(Pictures paired with source code)
----
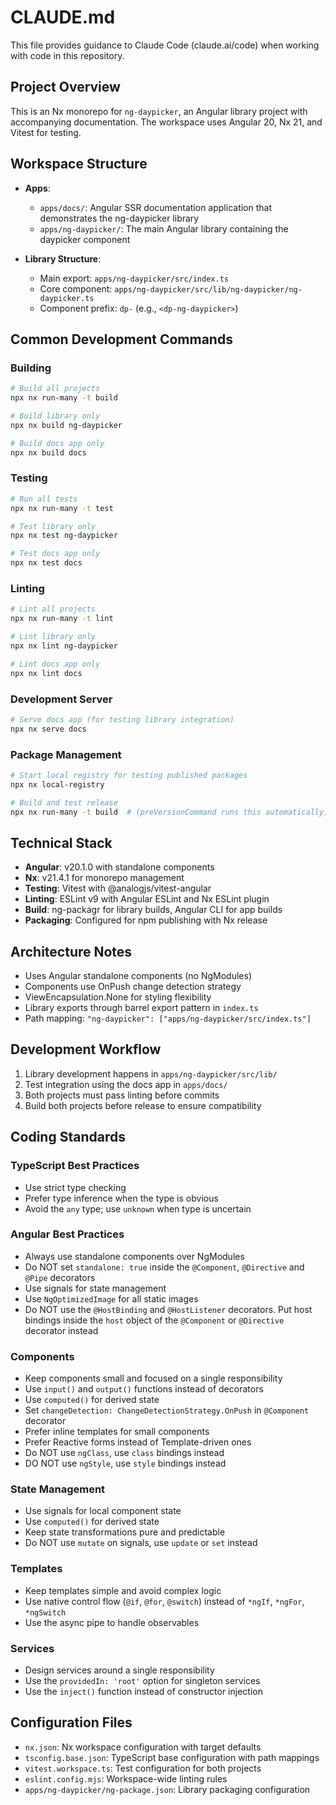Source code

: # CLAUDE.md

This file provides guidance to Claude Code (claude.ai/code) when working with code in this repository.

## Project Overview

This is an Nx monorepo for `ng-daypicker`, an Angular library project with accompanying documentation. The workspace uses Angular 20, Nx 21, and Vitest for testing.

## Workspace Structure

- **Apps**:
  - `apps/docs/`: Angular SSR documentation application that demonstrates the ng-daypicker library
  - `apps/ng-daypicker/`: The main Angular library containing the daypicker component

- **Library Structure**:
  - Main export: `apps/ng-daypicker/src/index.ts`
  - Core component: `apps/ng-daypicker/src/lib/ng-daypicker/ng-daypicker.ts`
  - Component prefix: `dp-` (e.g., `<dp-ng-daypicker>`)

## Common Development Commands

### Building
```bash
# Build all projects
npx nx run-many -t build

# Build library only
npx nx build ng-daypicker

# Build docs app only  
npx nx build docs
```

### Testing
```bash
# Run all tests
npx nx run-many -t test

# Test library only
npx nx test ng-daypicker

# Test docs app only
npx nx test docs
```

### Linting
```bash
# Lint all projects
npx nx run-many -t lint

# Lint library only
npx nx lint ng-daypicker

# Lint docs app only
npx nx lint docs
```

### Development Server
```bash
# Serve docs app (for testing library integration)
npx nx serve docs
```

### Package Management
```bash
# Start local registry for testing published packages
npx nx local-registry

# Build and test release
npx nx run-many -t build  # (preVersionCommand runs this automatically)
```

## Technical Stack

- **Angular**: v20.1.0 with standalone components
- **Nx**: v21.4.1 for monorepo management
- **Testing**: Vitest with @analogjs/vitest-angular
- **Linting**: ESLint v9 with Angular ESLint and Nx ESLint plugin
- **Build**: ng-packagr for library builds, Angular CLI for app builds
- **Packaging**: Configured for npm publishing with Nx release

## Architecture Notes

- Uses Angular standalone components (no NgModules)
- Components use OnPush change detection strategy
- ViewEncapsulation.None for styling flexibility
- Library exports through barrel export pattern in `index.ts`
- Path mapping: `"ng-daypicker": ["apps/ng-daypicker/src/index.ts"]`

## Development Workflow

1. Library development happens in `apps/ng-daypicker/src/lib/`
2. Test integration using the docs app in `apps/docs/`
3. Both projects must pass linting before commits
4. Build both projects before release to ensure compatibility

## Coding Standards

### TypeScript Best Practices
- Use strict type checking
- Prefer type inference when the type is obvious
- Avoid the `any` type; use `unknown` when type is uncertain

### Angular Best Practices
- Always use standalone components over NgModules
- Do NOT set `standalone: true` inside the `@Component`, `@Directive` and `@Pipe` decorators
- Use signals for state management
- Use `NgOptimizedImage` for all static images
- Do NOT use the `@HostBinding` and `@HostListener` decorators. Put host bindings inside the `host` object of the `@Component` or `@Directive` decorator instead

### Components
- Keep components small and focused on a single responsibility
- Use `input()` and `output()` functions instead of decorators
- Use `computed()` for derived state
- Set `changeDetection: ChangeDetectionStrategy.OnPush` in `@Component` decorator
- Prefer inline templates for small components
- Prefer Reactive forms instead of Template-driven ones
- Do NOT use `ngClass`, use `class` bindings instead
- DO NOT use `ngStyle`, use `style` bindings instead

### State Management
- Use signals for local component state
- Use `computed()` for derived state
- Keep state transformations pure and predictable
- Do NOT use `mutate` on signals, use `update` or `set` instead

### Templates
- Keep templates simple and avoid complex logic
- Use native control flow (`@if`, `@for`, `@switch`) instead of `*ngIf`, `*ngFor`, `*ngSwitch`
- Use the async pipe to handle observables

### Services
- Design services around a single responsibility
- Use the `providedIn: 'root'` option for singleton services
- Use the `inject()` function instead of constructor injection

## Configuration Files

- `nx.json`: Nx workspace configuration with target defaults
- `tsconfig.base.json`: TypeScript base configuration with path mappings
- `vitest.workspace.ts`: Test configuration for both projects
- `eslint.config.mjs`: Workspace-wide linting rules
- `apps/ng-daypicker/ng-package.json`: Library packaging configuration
----
• [Aim of the exercise]:
Leave out the pictures and return every record word for word.

• [Response to the task]:
Source code

: # CLAUDE.md

This file provides guidance to Claude Code (claude.ai/code) when working with code in this repository.

## Project Overview

This is an Nx monorepo for `ng-daypicker`, an Angular library project with accompanying documentation. The workspace uses Angular 20, Nx 21, and Vitest for testing.

## Workspace Structure

- **Apps**:
  - `apps/docs/`: Angular SSR documentation application that demonstrates the ng-daypicker library
  - `apps/ng-daypicker/`: The main Angular library containing the daypicker component

- **Library Structure**:
  - Main export: `apps/ng-daypicker/src/index.ts`
  - Core component: `apps/ng-daypicker/src/lib/ng-daypicker/ng-daypicker.ts`
  - Component prefix: `dp-` (e.g., `<dp-ng-daypicker>`)

## Common Development Commands

### Building
```bash
# Build all projects
npx nx run-many -t build

# Build library only
npx nx build ng-daypicker

# Build docs app only  
npx nx build docs
```

### Testing
```bash
# Run all tests
npx nx run-many -t test

# Test library only
npx nx test ng-daypicker

# Test docs app only
npx nx test docs
```

### Linting
```bash
# Lint all projects
npx nx run-many -t lint

# Lint library only
npx nx lint ng-daypicker

# Lint docs app only
npx nx lint docs
```

### Development Server
```bash
# Serve docs app (for testing library integration)
npx nx serve docs
```

### Package Management
```bash
# Start local registry for testing published packages
npx nx local-registry

# Build and test release
npx nx run-many -t build  # (preVersionCommand runs this automatically)
```

## Technical Stack

- **Angular**: v20.1.0 with standalone components
- **Nx**: v21.4.1 for monorepo management
- **Testing**: Vitest with @analogjs/vitest-angular
- **Linting**: ESLint v9 with Angular ESLint and Nx ESLint plugin
- **Build**: ng-packagr for library builds, Angular CLI for app builds
- **Packaging**: Configured for npm publishing with Nx release

## Architecture Notes

- Uses Angular standalone components (no NgModules)
- Components use OnPush change detection strategy
- ViewEncapsulation.None for styling flexibility
- Library exports through barrel export pattern in `index.ts`
- Path mapping: `"ng-daypicker": ["apps/ng-daypicker/src/index.ts"]`

## Development Workflow

1. Library development happens in `apps/ng-daypicker/src/lib/`
2. Test integration using the docs app in `apps/docs/`
3. Both projects must pass linting before commits
4. Build both projects before release to ensure compatibility

## Coding Standards

### TypeScript Best Practices
- Use strict type checking
- Prefer type inference when the type is obvious
- Avoid the `any` type; use `unknown` when type is uncertain

### Angular Best Practices
- Always use standalone components over NgModules
- Do NOT set `standalone: true` inside the `@Component`, `@Directive` and `@Pipe` decorators
- Use signals for state management
- Use `NgOptimizedImage` for all static images
- Do NOT use the `@HostBinding` and `@HostListener` decorators. Put host bindings inside the `host` object of the `@Component` or `@Directive` decorator instead

### Components
- Keep components small and focused on a single responsibility
- Use `input()` and `output()` functions instead of decorators
- Use `computed()` for derived state
- Set `changeDetection: ChangeDetectionStrategy.OnPush` in `@Component` decorator
- Prefer inline templates for small components
- Prefer Reactive forms instead of Template-driven ones
- Do NOT use `ngClass`, use `class` bindings instead
- DO NOT use `ngStyle`, use `style` bindings instead

### State Management
- Use signals for local component state
- Use `computed()` for derived state
- Keep state transformations pure and predictable
- Do NOT use `mutate` on signals, use `update` or `set` instead

### Templates
- Keep templates simple and avoid complex logic
- Use native control flow (`@if`, `@for`, `@switch`) instead of `*ngIf`, `*ngFor`, `*ngSwitch`
- Use the async pipe to handle observables

### Services
- Design services around a single responsibility
- Use the `providedIn: 'root'` option for singleton services
- Use the `inject()` function instead of constructor injection

## Configuration Files

- `nx.json`: Nx workspace configuration with target defaults
- `tsconfig.base.json`: TypeScript base configuration with path mappings
- `vitest.workspace.ts`: Test configuration for both projects
- `eslint.config.mjs`: Workspace-wide linting rules
- `apps/ng-daypicker/ng-package.json`: Library packaging configuration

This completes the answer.